[Rendered images with source text]
######
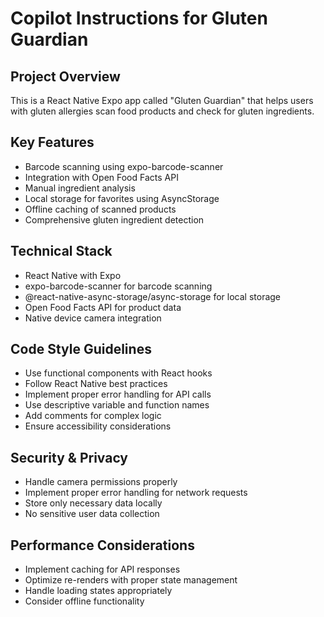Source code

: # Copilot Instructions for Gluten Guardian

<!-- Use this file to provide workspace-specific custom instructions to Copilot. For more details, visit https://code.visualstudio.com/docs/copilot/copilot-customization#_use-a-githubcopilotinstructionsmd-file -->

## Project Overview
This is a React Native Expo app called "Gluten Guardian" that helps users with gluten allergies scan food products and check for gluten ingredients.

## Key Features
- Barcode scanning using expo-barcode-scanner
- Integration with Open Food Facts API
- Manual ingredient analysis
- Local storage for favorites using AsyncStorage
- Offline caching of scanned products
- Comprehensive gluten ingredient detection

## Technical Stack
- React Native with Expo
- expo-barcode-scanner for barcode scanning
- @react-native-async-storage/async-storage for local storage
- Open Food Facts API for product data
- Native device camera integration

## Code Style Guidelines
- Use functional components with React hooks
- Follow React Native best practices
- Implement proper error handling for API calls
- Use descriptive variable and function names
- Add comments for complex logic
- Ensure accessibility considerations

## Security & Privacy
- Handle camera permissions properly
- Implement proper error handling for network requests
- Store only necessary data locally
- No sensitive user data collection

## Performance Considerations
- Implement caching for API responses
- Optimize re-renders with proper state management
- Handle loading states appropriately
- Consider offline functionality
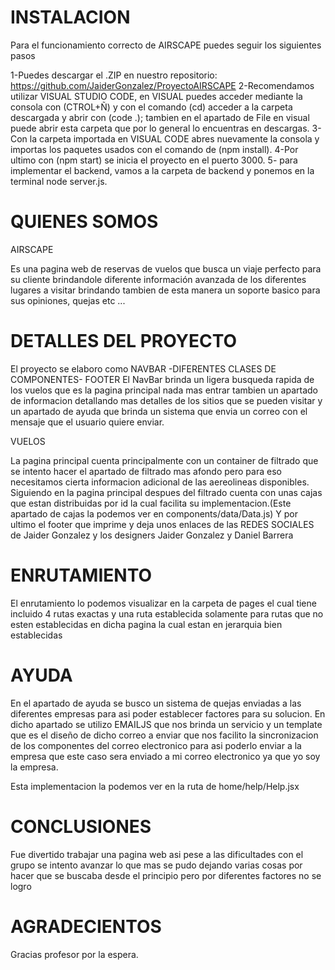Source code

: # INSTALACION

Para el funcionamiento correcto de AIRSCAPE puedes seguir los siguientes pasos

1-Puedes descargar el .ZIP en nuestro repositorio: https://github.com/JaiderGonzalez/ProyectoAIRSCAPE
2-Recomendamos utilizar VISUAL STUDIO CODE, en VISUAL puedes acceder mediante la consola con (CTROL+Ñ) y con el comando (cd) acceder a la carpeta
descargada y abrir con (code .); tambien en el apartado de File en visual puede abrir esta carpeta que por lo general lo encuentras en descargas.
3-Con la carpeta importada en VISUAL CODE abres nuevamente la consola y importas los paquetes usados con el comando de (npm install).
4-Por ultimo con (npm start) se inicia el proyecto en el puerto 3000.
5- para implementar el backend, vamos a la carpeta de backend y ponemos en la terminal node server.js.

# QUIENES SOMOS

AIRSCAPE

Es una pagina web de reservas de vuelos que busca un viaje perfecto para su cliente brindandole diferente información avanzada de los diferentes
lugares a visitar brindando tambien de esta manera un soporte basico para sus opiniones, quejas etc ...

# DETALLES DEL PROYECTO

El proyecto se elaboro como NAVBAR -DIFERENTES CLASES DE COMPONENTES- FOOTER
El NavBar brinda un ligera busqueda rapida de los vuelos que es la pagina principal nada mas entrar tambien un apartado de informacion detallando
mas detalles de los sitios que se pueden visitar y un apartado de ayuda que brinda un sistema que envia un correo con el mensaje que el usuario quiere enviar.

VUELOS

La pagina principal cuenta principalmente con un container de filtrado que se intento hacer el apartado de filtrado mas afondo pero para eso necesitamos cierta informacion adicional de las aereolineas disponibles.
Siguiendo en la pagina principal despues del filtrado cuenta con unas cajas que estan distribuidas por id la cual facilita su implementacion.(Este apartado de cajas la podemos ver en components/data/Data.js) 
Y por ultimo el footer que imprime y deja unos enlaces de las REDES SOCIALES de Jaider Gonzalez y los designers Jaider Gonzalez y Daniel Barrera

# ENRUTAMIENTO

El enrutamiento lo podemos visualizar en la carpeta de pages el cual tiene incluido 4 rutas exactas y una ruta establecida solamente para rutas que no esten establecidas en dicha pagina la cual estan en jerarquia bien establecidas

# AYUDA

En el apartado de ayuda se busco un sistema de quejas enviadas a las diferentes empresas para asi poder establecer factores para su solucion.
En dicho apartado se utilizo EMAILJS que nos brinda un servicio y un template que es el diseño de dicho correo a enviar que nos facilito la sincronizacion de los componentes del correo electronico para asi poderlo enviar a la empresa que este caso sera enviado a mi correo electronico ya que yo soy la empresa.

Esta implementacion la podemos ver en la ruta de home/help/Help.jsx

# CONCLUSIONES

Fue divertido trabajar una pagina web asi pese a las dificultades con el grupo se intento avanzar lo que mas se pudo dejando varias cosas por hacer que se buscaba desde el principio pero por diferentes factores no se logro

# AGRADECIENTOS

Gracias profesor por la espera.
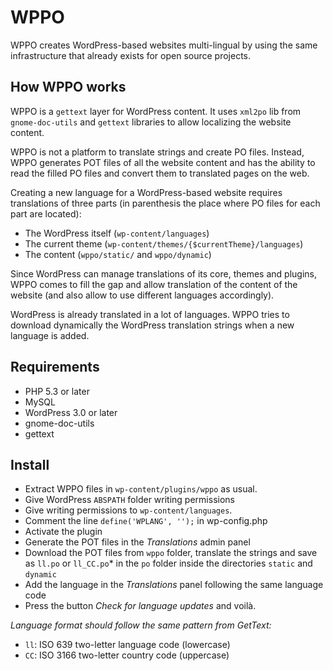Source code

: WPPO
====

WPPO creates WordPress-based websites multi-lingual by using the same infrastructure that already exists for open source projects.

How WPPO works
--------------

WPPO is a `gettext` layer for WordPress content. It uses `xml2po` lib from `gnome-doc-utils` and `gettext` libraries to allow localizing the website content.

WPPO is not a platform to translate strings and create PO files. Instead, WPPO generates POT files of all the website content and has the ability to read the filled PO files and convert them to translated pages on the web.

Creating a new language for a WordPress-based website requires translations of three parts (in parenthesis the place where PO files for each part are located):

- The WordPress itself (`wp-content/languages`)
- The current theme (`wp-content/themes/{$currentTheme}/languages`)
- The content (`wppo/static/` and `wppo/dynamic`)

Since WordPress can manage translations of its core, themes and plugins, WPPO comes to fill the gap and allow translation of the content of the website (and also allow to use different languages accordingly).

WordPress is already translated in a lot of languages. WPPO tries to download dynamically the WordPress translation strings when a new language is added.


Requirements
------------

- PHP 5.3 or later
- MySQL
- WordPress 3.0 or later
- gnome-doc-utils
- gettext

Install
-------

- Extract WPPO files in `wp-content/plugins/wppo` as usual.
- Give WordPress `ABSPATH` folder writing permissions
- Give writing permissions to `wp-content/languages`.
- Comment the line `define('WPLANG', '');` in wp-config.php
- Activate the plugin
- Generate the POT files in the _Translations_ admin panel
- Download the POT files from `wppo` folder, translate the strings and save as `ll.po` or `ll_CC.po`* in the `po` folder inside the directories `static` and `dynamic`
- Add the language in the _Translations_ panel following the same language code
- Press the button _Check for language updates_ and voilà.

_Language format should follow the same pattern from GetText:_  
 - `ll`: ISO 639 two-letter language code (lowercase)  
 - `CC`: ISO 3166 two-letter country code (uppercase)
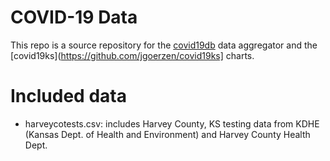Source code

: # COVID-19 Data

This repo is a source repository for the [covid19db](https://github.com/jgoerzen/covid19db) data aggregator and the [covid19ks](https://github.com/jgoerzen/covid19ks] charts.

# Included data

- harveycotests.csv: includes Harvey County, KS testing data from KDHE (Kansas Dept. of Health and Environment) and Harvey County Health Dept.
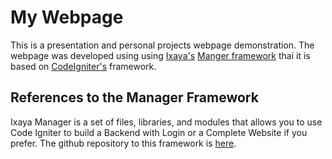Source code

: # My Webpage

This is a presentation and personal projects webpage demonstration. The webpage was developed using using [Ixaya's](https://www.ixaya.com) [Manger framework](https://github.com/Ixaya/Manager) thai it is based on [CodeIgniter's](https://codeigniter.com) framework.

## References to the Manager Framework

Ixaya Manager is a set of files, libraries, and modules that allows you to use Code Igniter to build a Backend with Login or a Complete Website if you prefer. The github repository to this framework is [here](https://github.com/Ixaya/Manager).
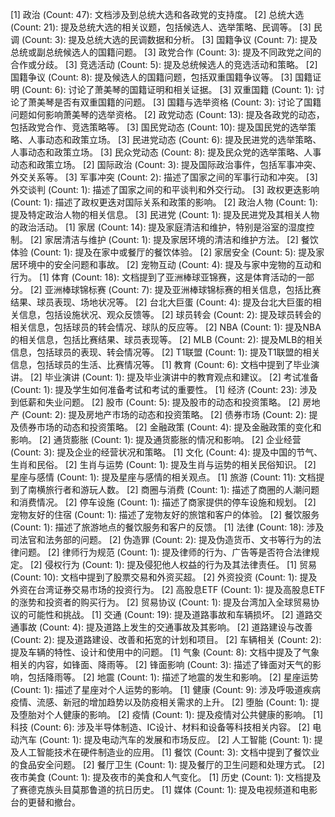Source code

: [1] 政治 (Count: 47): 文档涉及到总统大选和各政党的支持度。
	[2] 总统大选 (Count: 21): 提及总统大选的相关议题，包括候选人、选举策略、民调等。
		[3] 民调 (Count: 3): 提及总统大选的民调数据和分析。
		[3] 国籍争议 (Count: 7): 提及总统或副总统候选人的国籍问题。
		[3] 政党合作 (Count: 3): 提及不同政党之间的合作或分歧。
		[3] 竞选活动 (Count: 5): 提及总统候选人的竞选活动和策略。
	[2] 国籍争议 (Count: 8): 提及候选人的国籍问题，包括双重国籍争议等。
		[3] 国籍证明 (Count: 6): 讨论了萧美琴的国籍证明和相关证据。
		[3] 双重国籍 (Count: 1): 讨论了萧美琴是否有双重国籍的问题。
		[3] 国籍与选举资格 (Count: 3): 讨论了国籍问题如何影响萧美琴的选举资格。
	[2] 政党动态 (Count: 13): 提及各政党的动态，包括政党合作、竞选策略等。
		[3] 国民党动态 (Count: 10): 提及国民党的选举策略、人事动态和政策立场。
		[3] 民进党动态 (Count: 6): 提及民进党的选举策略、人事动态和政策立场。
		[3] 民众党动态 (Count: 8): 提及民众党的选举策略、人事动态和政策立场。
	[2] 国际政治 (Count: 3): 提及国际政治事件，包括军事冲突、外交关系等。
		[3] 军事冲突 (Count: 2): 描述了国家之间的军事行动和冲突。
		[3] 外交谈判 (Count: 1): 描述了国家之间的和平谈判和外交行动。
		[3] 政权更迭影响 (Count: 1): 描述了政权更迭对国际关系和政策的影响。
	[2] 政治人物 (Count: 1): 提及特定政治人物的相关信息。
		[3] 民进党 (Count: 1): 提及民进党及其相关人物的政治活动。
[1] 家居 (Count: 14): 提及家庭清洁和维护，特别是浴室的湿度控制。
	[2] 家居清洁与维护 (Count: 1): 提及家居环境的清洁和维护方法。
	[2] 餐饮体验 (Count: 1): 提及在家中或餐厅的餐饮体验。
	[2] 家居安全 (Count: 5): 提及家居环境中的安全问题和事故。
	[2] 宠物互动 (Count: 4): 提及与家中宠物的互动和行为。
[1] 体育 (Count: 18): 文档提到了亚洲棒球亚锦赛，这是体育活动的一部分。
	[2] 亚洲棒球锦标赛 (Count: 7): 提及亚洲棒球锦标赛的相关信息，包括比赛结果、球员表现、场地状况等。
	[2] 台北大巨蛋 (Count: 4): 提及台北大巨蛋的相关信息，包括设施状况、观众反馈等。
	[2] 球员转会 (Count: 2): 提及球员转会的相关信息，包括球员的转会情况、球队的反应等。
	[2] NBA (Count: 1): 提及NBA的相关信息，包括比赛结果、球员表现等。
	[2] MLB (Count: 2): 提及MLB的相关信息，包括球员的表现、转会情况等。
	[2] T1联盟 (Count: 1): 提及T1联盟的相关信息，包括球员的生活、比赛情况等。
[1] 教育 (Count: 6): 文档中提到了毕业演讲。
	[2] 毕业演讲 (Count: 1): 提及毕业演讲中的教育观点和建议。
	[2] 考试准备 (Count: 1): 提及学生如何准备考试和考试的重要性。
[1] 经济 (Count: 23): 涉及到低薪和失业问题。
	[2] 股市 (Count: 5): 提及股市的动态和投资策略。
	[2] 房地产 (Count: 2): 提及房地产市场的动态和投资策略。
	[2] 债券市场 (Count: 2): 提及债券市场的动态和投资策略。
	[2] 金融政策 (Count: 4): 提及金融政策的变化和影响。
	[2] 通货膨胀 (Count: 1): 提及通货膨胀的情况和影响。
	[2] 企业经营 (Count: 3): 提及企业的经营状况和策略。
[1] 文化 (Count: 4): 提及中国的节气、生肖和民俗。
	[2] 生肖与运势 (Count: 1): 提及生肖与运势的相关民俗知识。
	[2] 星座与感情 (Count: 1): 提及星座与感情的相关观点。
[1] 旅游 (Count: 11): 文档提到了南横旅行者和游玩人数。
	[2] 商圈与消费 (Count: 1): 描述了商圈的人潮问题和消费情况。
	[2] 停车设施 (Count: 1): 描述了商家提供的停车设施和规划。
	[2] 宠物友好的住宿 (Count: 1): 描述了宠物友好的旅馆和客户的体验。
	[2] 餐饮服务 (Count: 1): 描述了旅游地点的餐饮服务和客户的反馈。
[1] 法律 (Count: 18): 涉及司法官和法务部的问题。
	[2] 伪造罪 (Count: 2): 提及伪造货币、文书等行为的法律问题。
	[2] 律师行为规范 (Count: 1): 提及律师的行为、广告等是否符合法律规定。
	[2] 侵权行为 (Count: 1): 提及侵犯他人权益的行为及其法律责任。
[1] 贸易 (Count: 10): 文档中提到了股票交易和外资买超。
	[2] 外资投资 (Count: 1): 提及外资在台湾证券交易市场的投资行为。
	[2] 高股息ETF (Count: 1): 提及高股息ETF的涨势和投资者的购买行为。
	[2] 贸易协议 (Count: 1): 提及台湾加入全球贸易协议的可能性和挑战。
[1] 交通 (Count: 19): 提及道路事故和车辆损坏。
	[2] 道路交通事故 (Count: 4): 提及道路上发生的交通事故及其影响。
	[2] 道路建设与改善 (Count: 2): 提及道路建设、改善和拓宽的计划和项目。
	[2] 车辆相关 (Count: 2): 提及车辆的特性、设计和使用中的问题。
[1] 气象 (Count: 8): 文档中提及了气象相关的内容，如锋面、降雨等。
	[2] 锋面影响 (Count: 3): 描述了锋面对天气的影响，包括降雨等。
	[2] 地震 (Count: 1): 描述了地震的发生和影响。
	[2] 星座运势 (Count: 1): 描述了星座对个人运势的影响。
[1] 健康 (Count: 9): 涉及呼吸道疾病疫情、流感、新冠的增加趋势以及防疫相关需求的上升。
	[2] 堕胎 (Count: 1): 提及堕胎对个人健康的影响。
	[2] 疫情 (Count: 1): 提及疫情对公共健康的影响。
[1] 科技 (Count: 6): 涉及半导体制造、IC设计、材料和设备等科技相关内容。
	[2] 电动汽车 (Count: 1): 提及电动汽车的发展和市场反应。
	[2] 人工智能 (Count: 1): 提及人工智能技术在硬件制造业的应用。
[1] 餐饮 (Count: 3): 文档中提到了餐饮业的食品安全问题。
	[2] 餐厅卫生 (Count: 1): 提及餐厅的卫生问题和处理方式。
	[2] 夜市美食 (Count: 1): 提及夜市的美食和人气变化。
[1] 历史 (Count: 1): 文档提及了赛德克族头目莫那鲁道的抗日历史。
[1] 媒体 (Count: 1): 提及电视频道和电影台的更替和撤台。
######
### WHAT NEEDS TO BE DONE
The lines to be transcribed are those from the first line of the data above through the line holding "- Store only necessary data locally", inclusive; copy them exactly and only, leaving out the pictures.

### PROBLEM SOLUTION
Source code

: # Copilot Instructions for Gluten Guardian

<!-- Use this file to provide workspace-specific custom instructions to Copilot. For more details, visit https://code.visualstudio.com/docs/copilot/copilot-customization#_use-a-githubcopilotinstructionsmd-file -->

## Project Overview
This is a React Native Expo app called "Gluten Guardian" that helps users with gluten allergies scan food products and check for gluten ingredients.

## Key Features
- Barcode scanning using expo-barcode-scanner
- Integration with Open Food Facts API
- Manual ingredient analysis
- Local storage for favorites using AsyncStorage
- Offline caching of scanned products
- Comprehensive gluten ingredient detection

## Technical Stack
- React Native with Expo
- expo-barcode-scanner for barcode scanning
- @react-native-async-storage/async-storage for local storage
- Open Food Facts API for product data
- Native device camera integration

## Code Style Guidelines
- Use functional components with React hooks
- Follow React Native best practices
- Implement proper error handling for API calls
- Use descriptive variable and function names
- Add comments for complex logic
- Ensure accessibility considerations

## Security & Privacy
- Handle camera permissions properly
- Implement proper error handling for network requests
- Store only necessary data locally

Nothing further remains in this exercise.